Source texts of formatted documents:
════════════════════
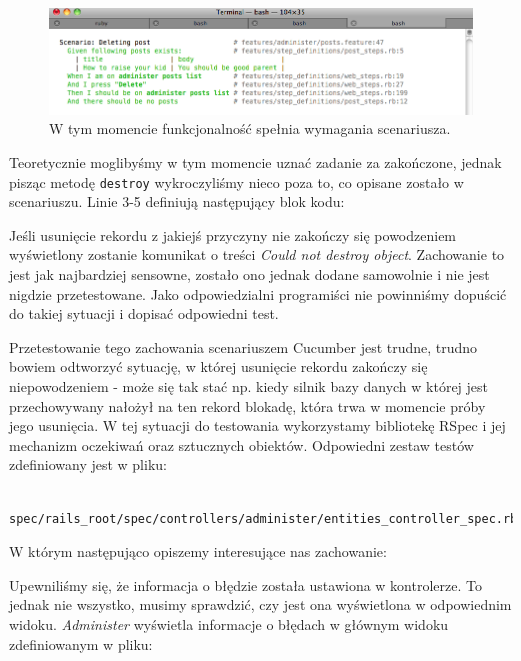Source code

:    \begin{figure}[!h]
 		\begin{center}
 			\includegraphics[width=\linewidth]{images/delete_record_scenario_pass.png}
 			\caption{W tym momencie funkcjonalność spełnia wymagania scenariusza.}
 			\label{delete_record_scenario_pass}
 		\end{center}
 	\end{figure}
 	
 	Teoretycznie moglibyśmy w tym momencie uznać zadanie za zakończone, jednak pisząc metodę \texttt{destroy} wykroczyliśmy nieco poza to, co opisane zostało w scenariuszu. Linie 3-5 definiują następujący blok kodu:
 	
 	
 	
 	Jeśli usunięcie rekordu z jakiejś przyczyny nie zakończy się powodzeniem wyświetlony zostanie komunikat o treści \emph{Could not destroy object}.
 	Zachowanie to jest jak najbardziej sensowne, zostało ono jednak dodane samowolnie i nie jest nigdzie przetestowane. Jako odpowiedzialni programiści nie powinniśmy dopuścić do takiej sytuacji i dopisać odpowiedni test. 
 	
 	Przetestowanie tego zachowania scenariuszem Cucumber jest trudne, trudno bowiem odtworzyć sytuację, w której usunięcie rekordu zakończy się niepowodzeniem - może się tak stać np. kiedy silnik bazy danych w której jest przechowywany nałożył na ten rekord blokadę, która trwa w momencie próby jego usunięcia. W tej sytuacji do testowania wykorzystamy bibliotekę RSpec i jej mechanizm oczekiwań oraz sztucznych obiektów. Odpowiedni zestaw testów zdefiniowany jest w pliku:
 	
 	\begin{lstlisting}
 	spec/rails_root/spec/controllers/administer/entities_controller_spec.rb
 	\end{lstlisting}
 	
 	W którym następująco opiszemy interesujące nas zachowanie:
 	
 	
 	
 	Upewniliśmy się, że informacja o błędzie została ustawiona w kontrolerze. To jednak nie wszystko, musimy sprawdzić, czy jest ona wyświetlona w odpowiednim widoku. \emph{Administer} wyświetla informacje o błędach w głównym widoku zdefiniowanym w pliku:
 	
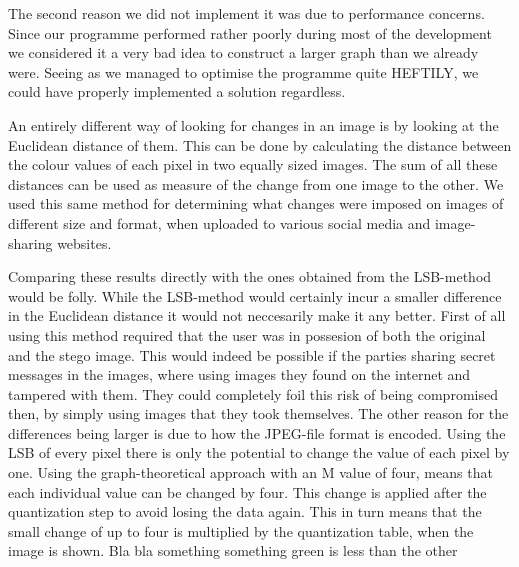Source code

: The second reason we did not implement it was due to performance concerns.
Since our programme performed rather poorly during most of the development we considered it a very bad idea to construct a larger graph than we already were.
Seeing as we managed to optimise the programme quite HEFTILY, we could have properly implemented a solution regardless.



An entirely different way of looking for changes in an image is by looking at the Euclidean distance of them.
This can be done by calculating the distance between the colour values of each pixel in two equally sized images.
The sum of all these distances can be used as measure of the change from one image to the other.
We used this same method for determining what changes were imposed on images of different size and format, when uploaded to various social media and image-sharing websites.

Comparing these results directly with the ones obtained from the LSB-method would be folly.
While the LSB-method would certainly incur a smaller difference in the Euclidean distance it would not neccesarily make it any better.
First of all using this method required that the user was in possesion of both the original and the stego image.
This would indeed be possible if the parties sharing secret messages in the images, where using images they found on the internet and tampered with them.
They could completely foil this risk of being compromised then, by simply using images that they took themselves.
The other reason for the differences being larger is due to how the JPEG-file format is encoded.
Using the LSB of every pixel there is only the potential to change the value of each pixel by one.
Using the graph-theoretical approach with an M value of four, means that each individual value can be changed by four. 
This change is applied after the quantization step to avoid losing the data again.
This in turn means that the small change of up to four is multiplied by the quantization table, when the image is shown.
Bla bla something something green is less than the other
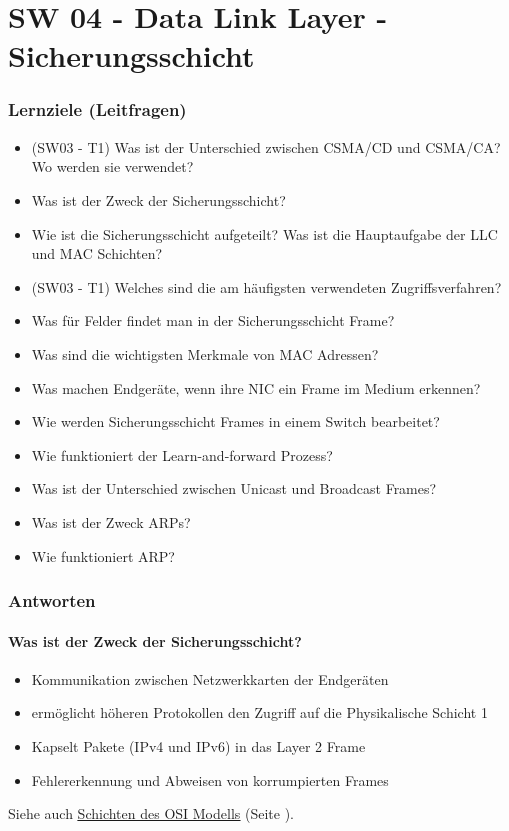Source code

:\part{SW 04 - Data Link Layer - Sicherungsschicht}\label{part:sw04}
\section{Lernziele (Leitfragen)}
\begin{itemize}
    \item (SW03 - T1) Was ist der Unterschied zwischen CSMA/CD und CSMA/CA? Wo werden sie verwendet?
    \item Was ist der Zweck der Sicherungsschicht?
    \item Wie ist die Sicherungsschicht aufgeteilt? Was ist die Hauptaufgabe der LLC und MAC Schichten?
    \item (SW03 - T1) Welches sind die am häufigsten verwendeten Zugriffsverfahren?
    \item Was für Felder findet man in der Sicherungsschicht Frame?
    \item Was sind die wichtigsten Merkmale von MAC Adressen?
    \item Was machen Endgeräte, wenn ihre NIC ein Frame im Medium erkennen?
    \item Wie werden Sicherungsschicht Frames in einem Switch bearbeitet?
    \item Wie funktioniert der \flqq Learn-and-forward\frqq{} Prozess?
    \item Was ist der Unterschied zwischen \flqq Unicast\frqq{} und \flqq Broadcast\frqq{} Frames?
    \item Was ist der Zweck ARPs?
    \item Wie funktioniert ARP?
\end{itemize}

\section{Antworten}
\subsection*{Was ist der Zweck der Sicherungsschicht?}\label{sub:Sicherungsschicht}
\begin{itemize}
    \item Kommunikation zwischen Netzwerkkarten der Endgeräten
    \item ermöglicht höheren Protokollen den Zugriff auf die Physikalische Schicht 1
    \item Kapselt Pakete (IPv4 und IPv6) in das Layer 2 Frame
    \item Fehlererkennung und Abweisen von korrumpierten Frames
\end{itemize}
Siehe auch \underline{\hyperref[sub:SchichtenOSIModell]{Schichten des OSI Modells}} (Seite \pageref{sub:SchichtenOSIModell}).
════════════════════
## Requirement
From the records above, pick out and copy each line holding the word "destroy".

## Written answer
 	Teoretycznie moglibyśmy w tym momencie uznać zadanie za zakończone, jednak pisząc metodę \texttt{destroy} wykroczyliśmy nieco poza to, co opisane zostało w scenariuszu. Linie 3-5 definiują następujący blok kodu:
 	Jeśli usunięcie rekordu z jakiejś przyczyny nie zakończy się powodzeniem wyświetlony zostanie komunikat o treści \emph{Could not destroy object}.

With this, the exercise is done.